Sunday, December 05, 2010
Book review: Steve Martin explores art world
The multitalented comedian, musician and writer finds his muse in painting a serious look at New York's art scene.
Reading Steve Martin's latest novel, "An Object of Beauty," is much like staring at a painting.
The initial reaction includes the emotional response to the story, laid out carefully before the reader on the palette of the page.
Next comes an intellectual reaction, leaving the reader to ponder the deeper meaning of the work. What did the artist intend? Are the images symbolic or simply meant to represent what the eye perceives?
Balancing the emotional experience with the meaning of the story is the craft of the skilled writer, but in this work, Martin leaves mixed messages.
The entertainer does not write in the voice of his zany comedy routines of the 1970s that launched his career.

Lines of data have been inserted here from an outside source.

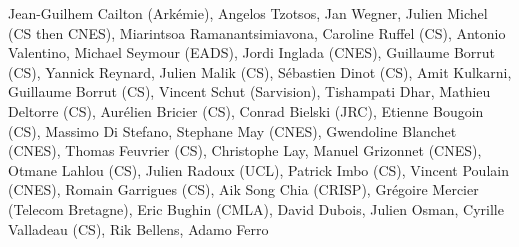 Jean-Guilhem Cailton (Ark\'emie), Angelos Tzotsos, Jan Wegner, Julien Michel (CS then CNES), Miarintsoa Ramanantsimiavona, Caroline Ruffel (CS), Antonio Valentino, Michael Seymour (EADS), Jordi Inglada (CNES), Guillaume Borrut (CS), Yannick Reynard, Julien Malik (CS), S\'ebastien Dinot (CS), Amit Kulkarni, Guillaume Borrut (CS), Vincent Schut (Sarvision), Tishampati Dhar, Mathieu Deltorre (CS), Aur\'elien Bricier (CS), Conrad Bielski (JRC), Etienne Bougoin (CS), Massimo Di Stefano, Stephane May (CNES), Gwendoline Blanchet (CNES), Thomas Feuvrier (CS), Christophe Lay, Manuel Grizonnet (CNES), Otmane Lahlou (CS), Julien Radoux (UCL), Patrick Imbo (CS), Vincent Poulain (CNES), Romain Garrigues (CS), Aik Song Chia (CRISP), Gr\'egoire Mercier (Telecom Bretagne), Eric Bughin (CMLA), David Dubois, Julien Osman, Cyrille Valladeau (CS), Rik Bellens, Adamo Ferro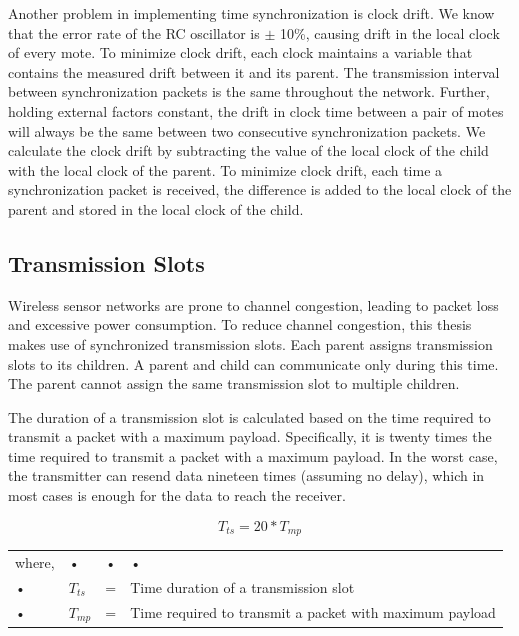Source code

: Another problem in implementing time synchronization is clock drift. We know that the error rate of the RC oscillator is $\pm$ 10\%, causing drift in the local clock of every mote. To minimize clock drift, each clock maintains a variable that contains the measured drift between it and its parent. The transmission interval between synchronization packets is the same throughout the network. Further, holding external factors constant, the drift in clock time between a pair of motes will always be the same between two consecutive synchronization packets. We calculate the clock drift by subtracting the value of the local clock of the child with the local clock of the parent. To minimize clock drift, each time a synchronization packet is received, the difference is added to the local clock of the parent and stored in the local clock of the child.

\subsection{Transmission Slots}\label{sec:trans_slots}
Wireless sensor networks are prone to channel congestion, leading to packet loss and excessive power consumption. To reduce channel congestion, this thesis makes use of synchronized transmission slots. Each parent assigns transmission slots to its children. A parent and child can communicate only during this time. The parent cannot assign the same transmission slot to multiple children.

The duration of a transmission slot is calculated based on the time required to transmit a packet with a maximum payload. Specifically, it is twenty times the time required to transmit a packet with a maximum payload. In the worst case, the transmitter can resend data nineteen times (assuming no delay), which in most cases is enough for the data to reach the receiver.

\begin{equation}
T_{ts} = 20*T_{mp}
\end{equation}

\begin{tabular}{lllp{10cm}}
where, & • & • & • \\ 
• & $T_{ts}$ & = & Time duration of a transmission slot \\ 
• & $T_{mp}$ & = & Time required to transmit a packet with maximum payload \\ 
\end{tabular} 

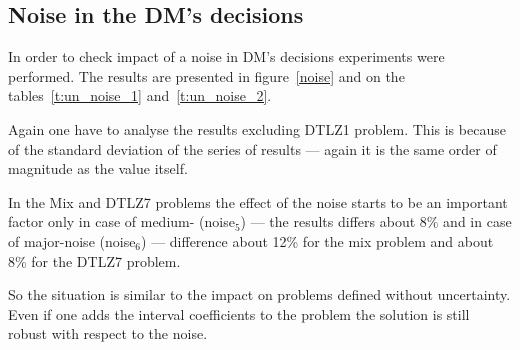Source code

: \clearpage{}

\subsection{Noise in the DM's decisions}

In order to check impact of a noise in DM's decisions experiments were
performed. The results are presented in figure~\ref{noise} and on the
tables~\ref{t:un_noise_1} and~\ref{t:un_noise_2}.

Again one have to analyse the results excluding DTLZ1 problem. This is because
of the standard deviation of the series of results --- again it is the same
order of magnitude as the value itself.

In the Mix and DTLZ7 problems the effect of the noise starts to be an
important factor only in case of medium- (noise$_5$) --- the results differs
about $8\%$ and in case of major-noise (noise$_6$) --- difference about 12\%
for the mix problem and about 8\% for the DTLZ7 problem.

So the situation is similar to the impact on problems defined without
uncertainty. Even if one adds the interval coefficients to the problem the
solution is still robust with respect to the noise.


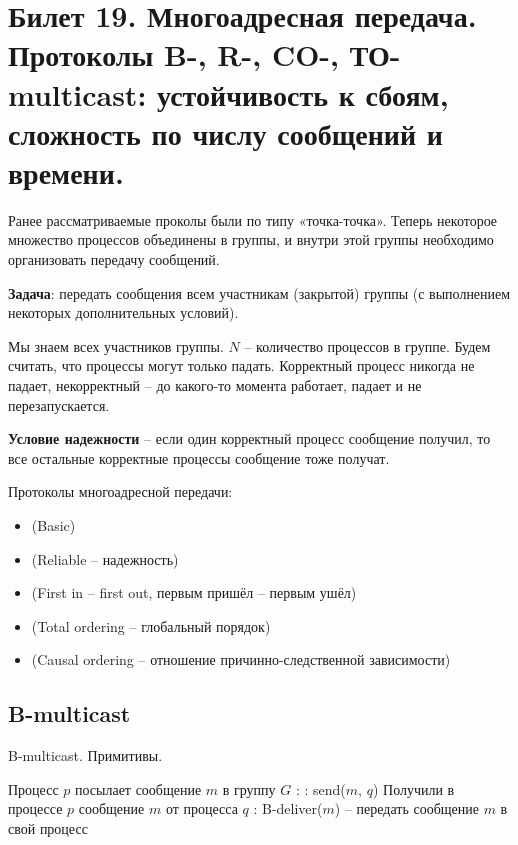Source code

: \newpage
\section{Билет 19. Многоадресная передача. Протоколы B-, R-, CO-, ТО-multicast: устойчивость к сбоям, сложность по числу сообщений и времени.}

Ранее рассматриваемые проколы были по типу «точка-точка».
Теперь некоторое множество процессов объединены в группы, и внутри этой группы необходимо организовать передачу сообщений.

\textbf{Задача}: передать сообщения всем участникам (закрытой) группы (с выполнением некоторых дополнительных условий).

Мы знаем всех участников группы. $N$ -- количество процессов в группе. Будем считать, что процессы могут только падать.
Корректный процесс никогда не падает, некорректный -- до какого-то момента работает, падает и не перезапускается.

\textbf{Условие надежности} -- если один корректный процесс сообщение получил, то все остальные корректные процессы сообщение тоже получат.
\bigskip

Протоколы многоадресной передачи:
\begin{itemize}
	\item {} (Basic) %
	\item {} (Reliable -- надежность) %
	\item {} (First in -- first out, первым пришёл -- первым ушёл) %
	\item {} (Total ordering -- глобальный порядок) %
	\item {} (Causal ordering -- отношение причинно-следственной зависимости) %
\end{itemize}

\newpage
\subsection*{B-multicast}\label{b19:part1}

\begin{algorithm}[h!]
\caption{B-multicast. Примитивы.}
\begin{algorithmic}

\State Процесс $p$ посылает сообщение $m$ в группу $G$
:
	:
		\State send($m$, $q$)
	\EndFor
\EndProcedure
\State
\State Получили в процессе $p$ сообщение $m$ от процесса $q$
:
	\State B-deliver($m$) -- передать сообщение $m$ в свой процесс
\EndProcedure

\end{algorithmic}
\end{algorithm}

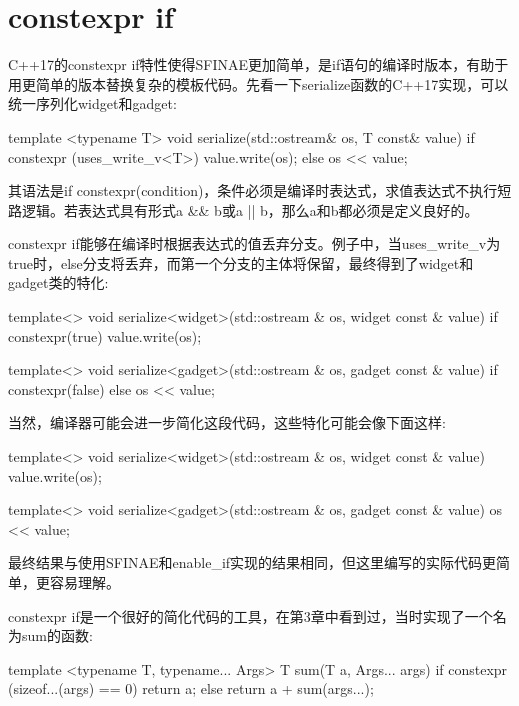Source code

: \section{constexpr if}
C++17的constexpr if特性使得SFINAE更加简单，是if语句的编译时版本，有助于用更简单的版本替换复杂的模板代码。先看一下serialize函数的C++17实现，可以统一序列化widget和gadget:

\begin{cpp}
template <typename T>
void serialize(std::ostream& os, T const& value)
{
	if constexpr (uses_write_v<T>)
		value.write(os);
	else
		os << value;
}
\end{cpp}

其语法是if constexpr(condition)，条件必须是编译时表达式，求值表达式不执行短路逻辑。若表达式具有形式a \&\& b或a || b，那么a和b都必须是定义良好的。

constexpr if能够在编译时根据表达式的值丢弃分支。例子中，当uses\_write\_v为true时，else分支将丢弃，而第一个分支的主体将保留，最终得到了widget和gadget类的特化:

\begin{cpp}
template<>
void serialize<widget>(std::ostream & os,
                      widget const & value)
{
	if constexpr(true)
	{
		value.write(os);
	}
}

template<>
void serialize<gadget>(std::ostream & os,
                      gadget const & value)
{
	if constexpr(false)
	{
	}
	else
	{
		os << value;
	}
}
\end{cpp}

当然，编译器可能会进一步简化这段代码，这些特化可能会像下面这样:

\begin{cpp}
template<>
void serialize<widget>(std::ostream & os,
                       widget const & value)
{
	value.write(os);
}

template<>
void serialize<gadget>(std::ostream & os,
					   gadget const & value)
{
	os << value;
}
\end{cpp}

最终结果与使用SFINAE和enable\_if实现的结果相同，但这里编写的实际代码更简单，更容易理解。

constexpr if是一个很好的简化代码的工具，在第3章中看到过，当时实现了一个名为sum的函数:

\begin{cpp}
template <typename T, typename... Args>
T sum(T a, Args... args)
{
	if constexpr (sizeof...(args) == 0)
		return a;
	else
		return a + sum(args...);
}
\end{cpp}

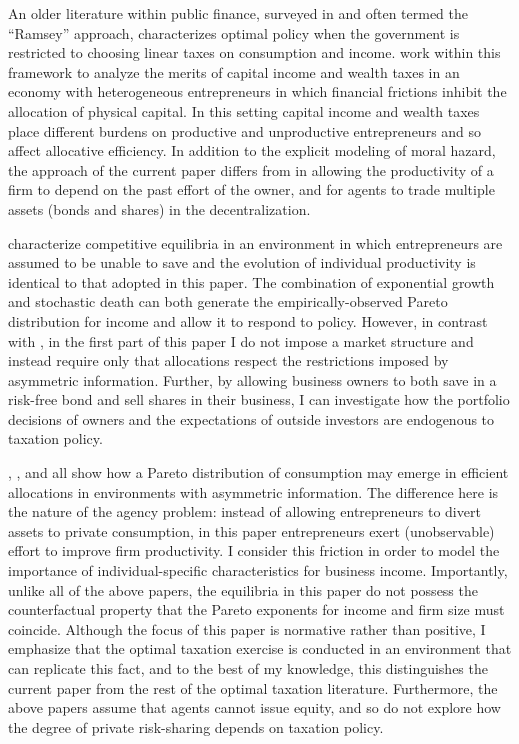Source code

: \documentclass[11pt]{article}
\theoremstyle{plain}
\begin{document}
An older literature within public finance, surveyed in \cite{chari_optimal_1999} and often termed the ``Ramsey'' approach, characterizes optimal policy when the government is restricted to choosing linear taxes on consumption and income. \cite{guvenen_use_2019} work within this framework to analyze the merits of capital income and wealth taxes in an economy with heterogeneous entrepreneurs in which financial frictions inhibit the allocation of physical capital. In this setting capital income and wealth taxes place different burdens on productive and unproductive entrepreneurs and so affect allocative efficiency. In addition to the explicit modeling of moral hazard, the approach of the current paper differs from \cite{guvenen_use_2019} in allowing the productivity of a firm to depend on the past effort of the owner, and for agents to trade multiple assets (bonds and shares) in the decentralization.


\cite{jones_schumpeterian_2018} characterize competitive equilibria in an environment in which entrepreneurs are assumed to be unable to save and the evolution of individual productivity is identical to that adopted in this paper. The combination of exponential growth and stochastic death can both generate the empirically-observed Pareto distribution for income and allow it to respond to policy. However, in contrast with \cite{jones_schumpeterian_2018}, in the first part of this paper I do not impose a market structure and instead require only that allocations respect the restrictions imposed by asymmetric information. Further, by allowing business owners to both save in a risk-free bond and sell shares in their business, I can investigate how the portfolio decisions of owners and the expectations of outside investors are endogenous to taxation policy. 



\cite{ai_quantitative_2022}, \cite{shourideh_optimal_2013}, and \cite{phelan_optimality_2022} all show how a Pareto distribution of consumption may emerge in efficient allocations in environments with asymmetric information. The difference here is the nature of the agency problem: instead of allowing entrepreneurs to divert assets to private consumption, in this paper entrepreneurs exert (unobservable) effort to improve firm productivity. I consider this friction in order to model the importance of individual-specific characteristics for business income. Importantly, unlike all of the above papers, the equilibria in this paper do not possess the counterfactual property that the Pareto exponents for income and firm size must coincide. Although the focus of this paper is normative rather than positive, I emphasize that the optimal taxation exercise is conducted in an environment that can replicate this fact, and to the best of my knowledge, this distinguishes the current paper from the rest of the optimal taxation literature. Furthermore, the above papers assume that agents cannot issue equity, and so do not explore how the degree of private risk-sharing depends on taxation policy. 
\end{document}
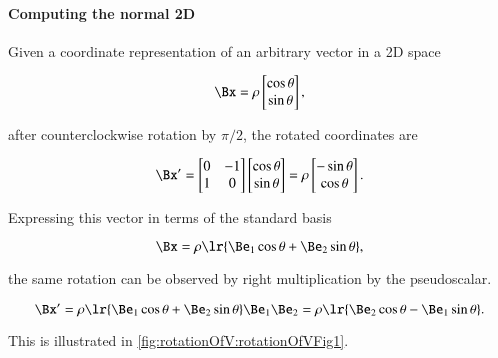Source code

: \paragraph{Computing the normal 2D}

Given a coordinate representation of an arbitrary vector in a 2D space

\begin{dmath}\label{eqn:SimpleProducts2:240}
   \Bx = \rho
\begin{bmatrix}
   \cos\theta \\
   \sin\theta \\
\end{bmatrix},
\end{dmath}

after counterclockwise rotation by \( \pi/2 \), the rotated coordinates are

\begin{dmath}\label{eqn:SimpleProducts2:260}
\Bx'
=
\begin{bmatrix}
   0 & -1 \\
   1 & 0 \\
\end{bmatrix}
\begin{bmatrix}
   \cos\theta \\
   \sin\theta \\
\end{bmatrix}
=
\rho
\begin{bmatrix}
   -\sin\theta \\
   \cos\theta
\end{bmatrix}.
\end{dmath}

Expressing this vector in terms of the standard basis

\begin{dmath}\label{eqn:SimpleProducts2:280}
   \Bx = \rho \lr{ \Be_1 \cos\theta + \Be_2 \sin\theta },
\end{dmath}

the same rotation can be observed by right multiplication by the pseudoscalar.

\begin{dmath}\label{eqn:SimpleProducts2:300}
\Bx'
= \rho \lr{ \Be_1 \cos\theta + \Be_2 \sin\theta } \Be_1 \Be_2
= \rho \lr{ \Be_2 \cos\theta - \Be_1 \sin\theta }.
\end{dmath}

This is illustrated in \cref{fig:rotationOfV:rotationOfVFig1}.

His prose here is more reminiscent of his screenplay, "L.A. Story."
It's both playful and cynical, sometimes reverent, occasionally snarky and consistently delightful.
As a landscape of the art scene in Manhattan, which Martin knows from his years as an art collector, the novel is a great success, giving the reader insight into a world that typically only a moneyed few are privileged to see.
Photos of prominent works mentioned in the book are scattered throughout the pages. When the story concentrates on art, those who create it and those who trade it, the novel soars.
It is in the portrait of the main characters where Martin is more abstract and less effective.
While the secondary characters seem fleshed and fully focused, the primary characters are, unfortunately, devoid of depth.
The title of the book seems to have a multilayered meaning, referring to the desires of the protagonist, Lacey Yeager, an ambitious young woman navigating her career in the art world through New York's auction houses and galleries, and most certainly referring to the attitude of Daniel Franks, the book's omniscient narrator, toward Lacey.
The reader meets Lacey and Daniel, just out of college in New York City, in the early 1990s.
She is beginning her career as a clerk at Sotheby's and he finds work as a freelance reporter covering art.
Daniel's narration is like a voice-over, and his presence hovers near, around and sometimes over Lacey -- observing, projecting and analyzing her.
He describes in intimate detail events he did not witness.
He is clearly more than a casual acquaintance, once a lover but never in love with her, and his obsession with her wobbles at the precipice of the creepy stalker abyss.
Lacey makes no emotional commitments; she uses her sexuality as a tool in building her career and she seems to take little joy in the beauty that surrounds her.
Her admirers, Daniel tells us, find her charming and vivacious, but few of those traits are demonstrated in her actions.
Her every move is coldly calculated and she lacks any vulnerability.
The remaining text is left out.